● **Problem**:
Every entry should be transcribed word for word, so that nothing is missing.

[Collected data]
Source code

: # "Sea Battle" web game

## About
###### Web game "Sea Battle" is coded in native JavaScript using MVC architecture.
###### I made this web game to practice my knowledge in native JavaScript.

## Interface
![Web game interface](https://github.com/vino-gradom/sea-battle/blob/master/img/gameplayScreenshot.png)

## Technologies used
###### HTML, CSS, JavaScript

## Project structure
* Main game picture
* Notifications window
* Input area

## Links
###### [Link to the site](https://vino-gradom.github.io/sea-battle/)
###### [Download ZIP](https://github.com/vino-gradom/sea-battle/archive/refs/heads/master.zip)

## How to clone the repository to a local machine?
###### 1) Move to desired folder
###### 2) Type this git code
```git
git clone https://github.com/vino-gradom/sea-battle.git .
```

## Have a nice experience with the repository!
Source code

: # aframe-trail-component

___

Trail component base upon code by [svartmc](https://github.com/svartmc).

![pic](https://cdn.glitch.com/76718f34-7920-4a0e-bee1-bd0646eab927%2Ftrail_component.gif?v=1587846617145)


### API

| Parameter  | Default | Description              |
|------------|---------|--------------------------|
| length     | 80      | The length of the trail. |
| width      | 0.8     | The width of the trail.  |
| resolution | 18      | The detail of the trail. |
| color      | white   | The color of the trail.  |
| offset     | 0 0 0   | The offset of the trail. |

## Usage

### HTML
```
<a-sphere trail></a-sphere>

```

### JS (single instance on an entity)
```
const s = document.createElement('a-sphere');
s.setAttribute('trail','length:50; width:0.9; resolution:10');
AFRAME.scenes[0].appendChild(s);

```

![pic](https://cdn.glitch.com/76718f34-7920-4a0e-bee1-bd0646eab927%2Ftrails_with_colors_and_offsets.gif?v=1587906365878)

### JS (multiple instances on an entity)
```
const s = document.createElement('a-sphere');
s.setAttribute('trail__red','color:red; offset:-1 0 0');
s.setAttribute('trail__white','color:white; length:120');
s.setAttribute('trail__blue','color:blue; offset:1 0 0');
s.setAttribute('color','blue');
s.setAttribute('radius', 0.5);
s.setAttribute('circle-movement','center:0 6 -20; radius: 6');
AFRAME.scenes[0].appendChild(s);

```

● **Answer below**:
Source code

: # "Sea Battle" web game

## About
###### Web game "Sea Battle" is coded in native JavaScript using MVC architecture.
###### I made this web game to practice my knowledge in native JavaScript.

## Interface
![Web game interface](https://github.com/vino-gradom/sea-battle/blob/master/img/gameplayScreenshot.png)

## Technologies used
###### HTML, CSS, JavaScript

## Project structure
* Main game picture
* Notifications window
* Input area

## Links
###### [Link to the site](https://vino-gradom.github.io/sea-battle/)
###### [Download ZIP](https://github.com/vino-gradom/sea-battle/archive/refs/heads/master.zip)

## How to clone the repository to a local machine?
###### 1) Move to desired folder
###### 2) Type this git code
```git
git clone https://github.com/vino-gradom/sea-battle.git .
```

## Have a nice experience with the repository!
Source code

: # aframe-trail-component

___

Trail component base upon code by [svartmc](https://github.com/svartmc).

![pic](https://cdn.glitch.com/76718f34-7920-4a0e-bee1-bd0646eab927%2Ftrail_component.gif?v=1587846617145)


### API

| Parameter  | Default | Description              |
|------------|---------|--------------------------|
| length     | 80      | The length of the trail. |
| width      | 0.8     | The width of the trail.  |
| resolution | 18      | The detail of the trail. |
| color      | white   | The color of the trail.  |
| offset     | 0 0 0   | The offset of the trail. |

## Usage

### HTML
```
<a-sphere trail></a-sphere>

```

### JS (single instance on an entity)
```
const s = document.createElement('a-sphere');
s.setAttribute('trail','length:50; width:0.9; resolution:10');
AFRAME.scenes[0].appendChild(s);

```

![pic](https://cdn.glitch.com/76718f34-7920-4a0e-bee1-bd0646eab927%2Ftrails_with_colors_and_offsets.gif?v=1587906365878)

### JS (multiple instances on an entity)
```
const s = document.createElement('a-sphere');
s.setAttribute('trail__red','color:red; offset:-1 0 0');
s.setAttribute('trail__white','color:white; length:120');
s.setAttribute('trail__blue','color:blue; offset:1 0 0');
s.setAttribute('color','blue');
s.setAttribute('radius', 0.5);
s.setAttribute('circle-movement','center:0 6 -20; radius: 6');
AFRAME.scenes[0].appendChild(s);

```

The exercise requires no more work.